TASK INPUT:
==============================
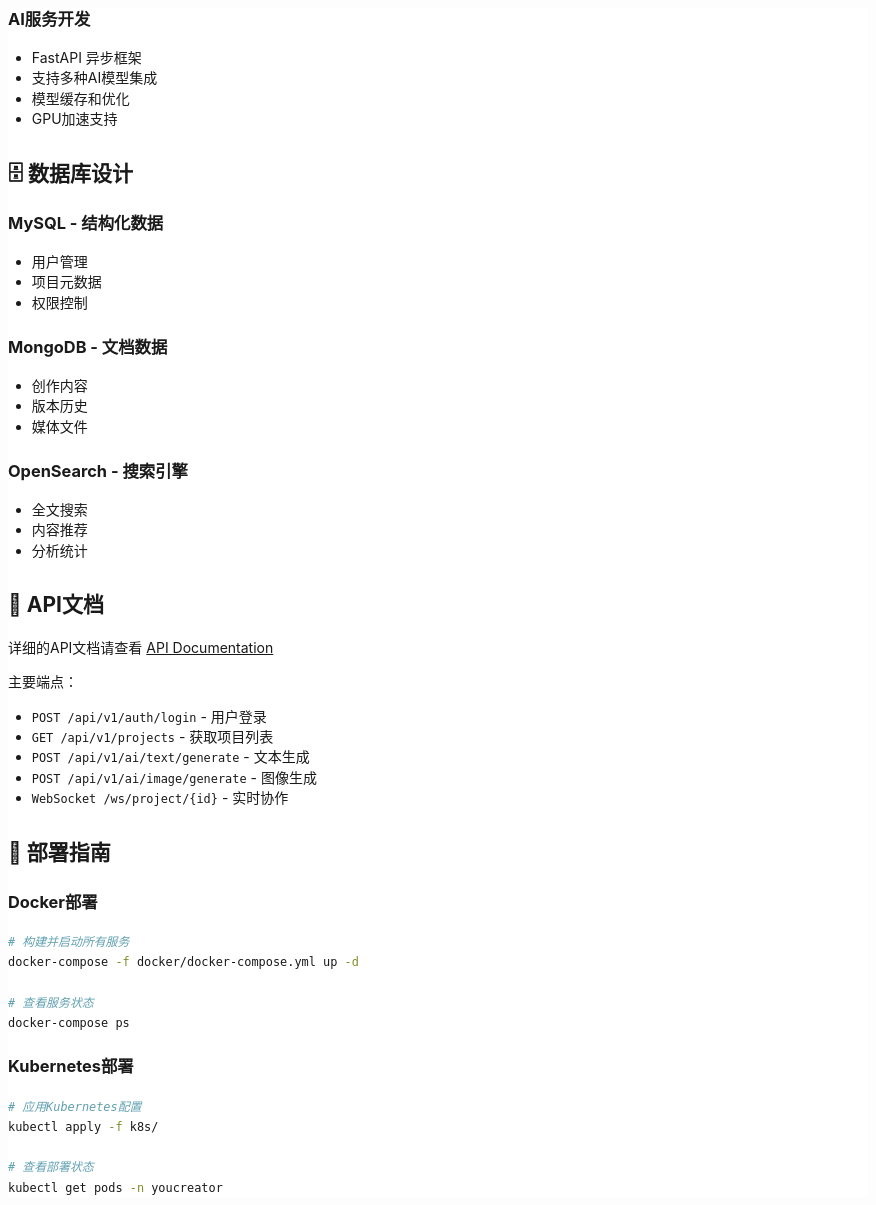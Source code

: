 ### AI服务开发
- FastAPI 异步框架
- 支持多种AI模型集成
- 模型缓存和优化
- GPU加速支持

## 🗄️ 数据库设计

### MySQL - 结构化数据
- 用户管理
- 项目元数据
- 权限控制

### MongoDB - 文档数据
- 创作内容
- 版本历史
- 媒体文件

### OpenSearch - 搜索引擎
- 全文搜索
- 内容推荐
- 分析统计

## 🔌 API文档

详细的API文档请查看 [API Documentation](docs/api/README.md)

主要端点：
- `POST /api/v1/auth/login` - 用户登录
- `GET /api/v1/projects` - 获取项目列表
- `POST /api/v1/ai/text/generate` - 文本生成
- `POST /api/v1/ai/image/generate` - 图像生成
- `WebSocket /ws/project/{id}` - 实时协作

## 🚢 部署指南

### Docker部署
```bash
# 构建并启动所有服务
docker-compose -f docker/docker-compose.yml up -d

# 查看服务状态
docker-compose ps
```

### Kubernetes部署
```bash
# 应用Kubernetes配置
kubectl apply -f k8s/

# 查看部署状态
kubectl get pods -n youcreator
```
==============================
EXERCISE DETAILS: Transcribe the listing exactly. Its images are to be omitted.

YOUR SOLUTION:
Source code

: ### AI服务开发
- FastAPI 异步框架
- 支持多种AI模型集成
- 模型缓存和优化
- GPU加速支持

## 🗄️ 数据库设计

### MySQL - 结构化数据
- 用户管理
- 项目元数据
- 权限控制

### MongoDB - 文档数据
- 创作内容
- 版本历史
- 媒体文件

### OpenSearch - 搜索引擎
- 全文搜索
- 内容推荐
- 分析统计

## 🔌 API文档

详细的API文档请查看 [API Documentation](docs/api/README.md)

主要端点：
- `POST /api/v1/auth/login` - 用户登录
- `GET /api/v1/projects` - 获取项目列表
- `POST /api/v1/ai/text/generate` - 文本生成
- `POST /api/v1/ai/image/generate` - 图像生成
- `WebSocket /ws/project/{id}` - 实时协作

## 🚢 部署指南

### Docker部署
```bash
# 构建并启动所有服务
docker-compose -f docker/docker-compose.yml up -d

# 查看服务状态
docker-compose ps
```

### Kubernetes部署
```bash
# 应用Kubernetes配置
kubectl apply -f k8s/

# 查看部署状态
kubectl get pods -n youcreator
```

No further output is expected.